3. What is a Chord Diagram?

A chord diagram is a visual snapshot of your fretting hand on the neck. Think of it like looking straight at the neck of the guitar from the front.

  • The vertical lines = the 6 strings (left is low E, right is high E)
  • The horizontal lines = the frets
  • The dots = where to place your fingers
  • X above a string = do not play that string
  • O above a string = play that string open (no finger)
  • The numbers below = which finger to use (1 = index, 2 = middle, 3 = ring, 4 = pinky)

4. Your First Chord Diagram — Em

Em is the easiest chord on guitar. Here is how to read its diagram:

  • Two dots on the second fret — A string and D string
  • All other strings are open (O)
  • Strum all 6 strings

Place your middle finger on the second fret of the A string. Place your ring finger on the second fret of the D string. Strum all 6 strings. That is Em.

💡 Pro tip: Always press your fingers as close to the fret as possible — not on top of it, but right behind it. This gives you a clean sound with less effort.

5. The Difference Between Tabs and Chords

  • Tabs — show you individual notes to play one at a time. Used for riffs, melodies, solos
  • Chord diagrams — show you a full hand position to strum all at once. Used for rhythm playing and songs
  • Most songs use both — chords for the rhythm, tabs for the intro riff or solo

For this program we will focus mainly on chord diagrams since we are building toward playing Clocks by Coldplay — a chord based song.

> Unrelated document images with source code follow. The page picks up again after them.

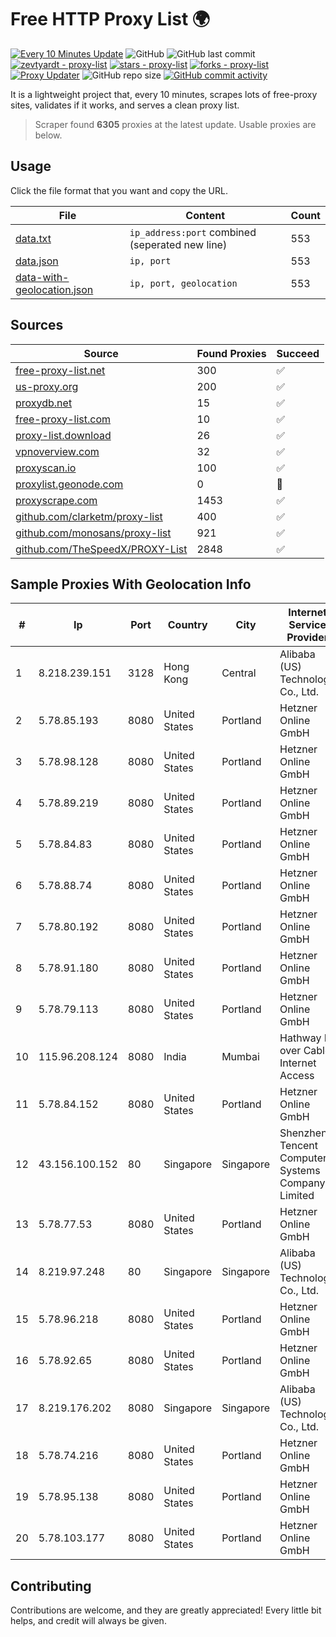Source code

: 
# Free HTTP Proxy List 🌍

[![Every 10 Minutes Update](https://github.com/mertguvencli/http-proxy-list/actions/workflows/main.yml/badge.svg?branch=main)](https://github.com/mertguvencli/http-proxy-list/actions/workflows/main.yml)
![GitHub](https://img.shields.io/github/license/mertguvencli/http-proxy-list)
![GitHub last commit](https://img.shields.io/github/last-commit/mertguvencli/http-proxy-list)
[![zevtyardt - proxy-list](https://img.shields.io/static/v1?label=zevtyardt&message=proxy-list&color=blue&logo=github)](https://github.com/zevtyardt/proxy-list "Go to GitHub repo")
[![stars - proxy-list](https://img.shields.io/github/stars/zevtyardt/proxy-list?style=social)](https://github.com/zevtyardt/proxy-list)
[![forks - proxy-list](https://img.shields.io/github/forks/zevtyardt/proxy-list?style=social)](https://github.com/zevtyardt/proxy-list)
[![Proxy Updater](https://github.com/zevtyardt/proxy-list/workflows/Proxy%20Updater/badge.svg)](https://github.com/zevtyardt/proxy-list/actions?query=workflow:"Proxy+Updater")
![GitHub repo size](https://img.shields.io/github/repo-size/zevtyardt/proxy-list)
[![GitHub commit activity](https://img.shields.io/github/commit-activity/m/zevtyardt/proxy-list?logo=commits)](https://github.com/zevtyardt/proxy-list/commits/main)

It is a lightweight project that, every 10 minutes, scrapes lots of free-proxy sites, validates if it works, and serves a clean proxy list.

> Scraper found **6305** proxies at the latest update. Usable proxies are below.

## Usage

Click the file format that you want and copy the URL.

|File|Content|Count|
|----|-------|-----|
|[data.txt](https://raw.githubusercontent.com/mertguvencli/http-proxy-list/main/proxy-list/data.txt)|`ip_address:port` combined (seperated new line)|553|
|[data.json](https://raw.githubusercontent.com/mertguvencli/http-proxy-list/main/proxy-list/data.json)|`ip, port`|553|
|[data-with-geolocation.json](https://raw.githubusercontent.com/mertguvencli/http-proxy-list/main/proxy-list/data-with-geolocation.json)|`ip, port, geolocation`|553|

## Sources

|Source|Found Proxies|Succeed|
|------|-------------|-------|
|[free-proxy-list.net](https://free-proxy-list.net)|300|✅|
|[us-proxy.org](https://www.us-proxy.org)|200|✅|
|[proxydb.net](http://proxydb.net)|15|✅|
|[free-proxy-list.com](https://free-proxy-list.com/?page=&port=&type%5B%5D=http&type%5B%5D=https&up_time=0&search=Search)|10|✅|
|[proxy-list.download](https://www.proxy-list.download/HTTP)|26|✅|
|[vpnoverview.com](https://vpnoverview.com/privacy/anonymous-browsing/free-proxy-servers)|32|✅|
|[proxyscan.io](https://www.proxyscan.io)|100|✅|
|[proxylist.geonode.com](https://proxylist.geonode.com/api/proxy-list?limit=300&page=1&sort_by=lastChecked&sort_type=desc&protocols=http,https)|0|🚫|
|[proxyscrape.com](https://api.proxyscrape.com/v2/?request=displayproxies&protocol=http&timeout=10000&country=all&ssl=all&anonymity=all)|1453|✅|
|[github.com/clarketm/proxy-list](https://raw.githubusercontent.com/clarketm/proxy-list/master/proxy-list-raw.txt)|400|✅|
|[github.com/monosans/proxy-list](https://raw.githubusercontent.com/monosans/proxy-list/main/proxies/http.txt)|921|✅|
|[github.com/TheSpeedX/PROXY-List](https://raw.githubusercontent.com/TheSpeedX/PROXY-List/master/http.txt)|2848|✅|


## Sample Proxies With Geolocation Info

|#|Ip|Port|Country|City|Internet Service Provider|
|-|--|----|-------|----|-------------------------|
|1|8.218.239.151|3128|Hong Kong|Central|Alibaba (US) Technology Co., Ltd.|
|2|5.78.85.193|8080|United States|Portland|Hetzner Online GmbH|
|3|5.78.98.128|8080|United States|Portland|Hetzner Online GmbH|
|4|5.78.89.219|8080|United States|Portland|Hetzner Online GmbH|
|5|5.78.84.83|8080|United States|Portland|Hetzner Online GmbH|
|6|5.78.88.74|8080|United States|Portland|Hetzner Online GmbH|
|7|5.78.80.192|8080|United States|Portland|Hetzner Online GmbH|
|8|5.78.91.180|8080|United States|Portland|Hetzner Online GmbH|
|9|5.78.79.113|8080|United States|Portland|Hetzner Online GmbH|
|10|115.96.208.124|8080|India|Mumbai|Hathway IP over Cable Internet Access|
|11|5.78.84.152|8080|United States|Portland|Hetzner Online GmbH|
|12|43.156.100.152|80|Singapore|Singapore|Shenzhen Tencent Computer Systems Company Limited|
|13|5.78.77.53|8080|United States|Portland|Hetzner Online GmbH|
|14|8.219.97.248|80|Singapore|Singapore|Alibaba (US) Technology Co., Ltd.|
|15|5.78.96.218|8080|United States|Portland|Hetzner Online GmbH|
|16|5.78.92.65|8080|United States|Portland|Hetzner Online GmbH|
|17|8.219.176.202|8080|Singapore|Singapore|Alibaba (US) Technology Co., Ltd.|
|18|5.78.74.216|8080|United States|Portland|Hetzner Online GmbH|
|19|5.78.95.138|8080|United States|Portland|Hetzner Online GmbH|
|20|5.78.103.177|8080|United States|Portland|Hetzner Online GmbH|



## Contributing

Contributions are welcome, and they are greatly appreciated! Every
little bit helps, and credit will always be given.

6. Where to Find Tabs and Chords Online

  • Ultimate Guitar (ultimate-guitar.com) — the biggest tab site in the world. Has tabs and chords for almost every song ever made
  • Songsterr — interactive tabs that play along with the song so you can follow in real time
  • Chordify — paste any YouTube link and it automatically generates the chords

For now just go to Ultimate Guitar and search any song you like. Look at the chord version — you will now be able to read it.

Practice Checklist

Complete every item before moving to Lesson 3.

  • Tune your guitar — always before you practice. Target: 2 minutes
  • Read the Smoke on the Water tab — say each note out loud before you play it. Target: 5 minutes
  • Play the Smoke on the Water riff — slowly, one note at a time, no rushing. Target: 10 minutes
  • Read the Em chord diagram — identify every dot and what string it is on. Target: 2 minutes
  • Play Em chord — press it, strum it, make sure every string rings clearly. Repeat 10 times. Target: 5 minutes
  • Find a song on Ultimate Guitar — just look at the chord diagram, don’t play yet. Target: 5 minutes

What You Learned This Lesson

  • ✅ What guitar tabs are and how to read them
  • ✅ What chord diagrams are and how to read them
  • ✅ The difference between tabs and chord diagrams
  • ✅ Your first riff — Smoke on the Water
  • ✅ Your first chord from a diagram — Em
  • ✅ Where to find tabs and chords for any song

Lesson Progress

Posture ████████████ MASTERED

Anatomy ████████████ MASTERED

Tuning ████████████ MASTERED

Reading Tabs ████████████ MASTERED

Chord Diagrams ████████████ MASTERED

Chords ░░░░░░░░░░ LOCKED — coming in Lesson 3

Strumming ░░░░░░░░░░ LOCKED — coming in Lesson 4

🎸 Lesson 2 Complete! XP Earned: +300 — You are now 20% of the way to playing Clocks by Coldplay.